These Tiny Drones Can Pollinate Plants So Bees Don’t Have To
Bumblebees are currently listed as endangered in the U.S.
The humble bee has a lot of responsibility. In addition to producing millions of hundreds of millions of pounds honey every year, they’re also one of the many species of pollinators that help plants reproduce.
Bee colonies all over the world, though, are dying out, to the point where bumblebees been listed as endangered in the U.S. Scientists in Japan are working on a solution: tiny drones that can do some of the pollinating work we typically rely on bees for. In a study published Feb. 9 in the journal Chem, the researchers announced they’ve developed remote-controlled drones that buzz up to flowers and give them a fly-by kiss that can both collect and distribute pollen, much like bees do when they go to collect nectar.
In bees, pollen gets lodged in little hairs all over their bodies, and shaken off at each new plant. This pollen exchange in different parts of flowers is what allows the plants to form seeds. The drones though, rely on a gel researchers at the National Institute of Advanced Industrial Science and Technology in Japan accidentally created in a lab eight years ago.
Eijiro Miyako, a chemist at AIST and the lead author of the paper, had been trying to make liquid that could conduct electricity efficiently, and came up with a sticky gel that couldn’t do exactly what he was after, but did turn out to have some other interesting properties: After eight years in the lab, the sample was just as viscous as it was when it was created.
The researchers applied the gel to tiny drones about 1.5 inches long, outfitted with horsehairs arranged like a bee’s body hair. They flew the remote-controlled drone around a lab and into the flowers of some lily plants they had arranged for testing purposes. The drone could successfully pick up pollen from one flower and release it into another.

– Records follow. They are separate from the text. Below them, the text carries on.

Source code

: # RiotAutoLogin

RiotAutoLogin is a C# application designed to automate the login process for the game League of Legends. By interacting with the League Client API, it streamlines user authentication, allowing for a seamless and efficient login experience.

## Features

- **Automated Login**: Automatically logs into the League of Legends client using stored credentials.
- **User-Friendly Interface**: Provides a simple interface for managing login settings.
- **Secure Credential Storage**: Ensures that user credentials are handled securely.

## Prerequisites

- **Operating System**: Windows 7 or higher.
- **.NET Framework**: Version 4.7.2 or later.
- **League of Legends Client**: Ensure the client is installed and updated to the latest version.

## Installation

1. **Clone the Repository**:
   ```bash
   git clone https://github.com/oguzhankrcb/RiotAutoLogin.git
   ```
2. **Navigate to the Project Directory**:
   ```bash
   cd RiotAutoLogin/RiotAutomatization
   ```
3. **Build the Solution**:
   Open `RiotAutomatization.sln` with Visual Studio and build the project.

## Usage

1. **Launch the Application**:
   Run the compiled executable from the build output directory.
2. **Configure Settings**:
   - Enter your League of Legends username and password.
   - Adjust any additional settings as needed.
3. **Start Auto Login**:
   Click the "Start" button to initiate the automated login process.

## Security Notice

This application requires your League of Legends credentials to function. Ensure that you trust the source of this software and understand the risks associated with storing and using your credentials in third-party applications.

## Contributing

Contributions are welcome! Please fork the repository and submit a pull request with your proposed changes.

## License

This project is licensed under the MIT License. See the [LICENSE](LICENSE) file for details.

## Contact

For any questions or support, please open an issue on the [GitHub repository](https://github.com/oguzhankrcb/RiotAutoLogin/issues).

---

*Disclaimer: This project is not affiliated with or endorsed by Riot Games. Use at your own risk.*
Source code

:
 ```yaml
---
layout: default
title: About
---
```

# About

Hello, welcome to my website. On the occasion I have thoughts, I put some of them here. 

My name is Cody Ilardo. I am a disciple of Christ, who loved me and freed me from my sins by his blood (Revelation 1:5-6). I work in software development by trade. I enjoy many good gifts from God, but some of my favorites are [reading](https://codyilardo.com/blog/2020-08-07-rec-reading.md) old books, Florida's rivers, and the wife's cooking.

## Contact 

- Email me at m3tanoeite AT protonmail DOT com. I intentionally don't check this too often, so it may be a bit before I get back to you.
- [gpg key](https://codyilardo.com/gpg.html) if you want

Right now, it’s not practical to let loose in the wild, as the drones require a human remote control. But the team hopes the drones could eventually be programmed to fly through fields and pollinate automatically using GPS and artificial intelligence. It’s unlikely the drones could ever replace bees entirely—and the little bots definitely can’t make honey—but they could at least help ease the global environmental burden causes by colony collapse disorder.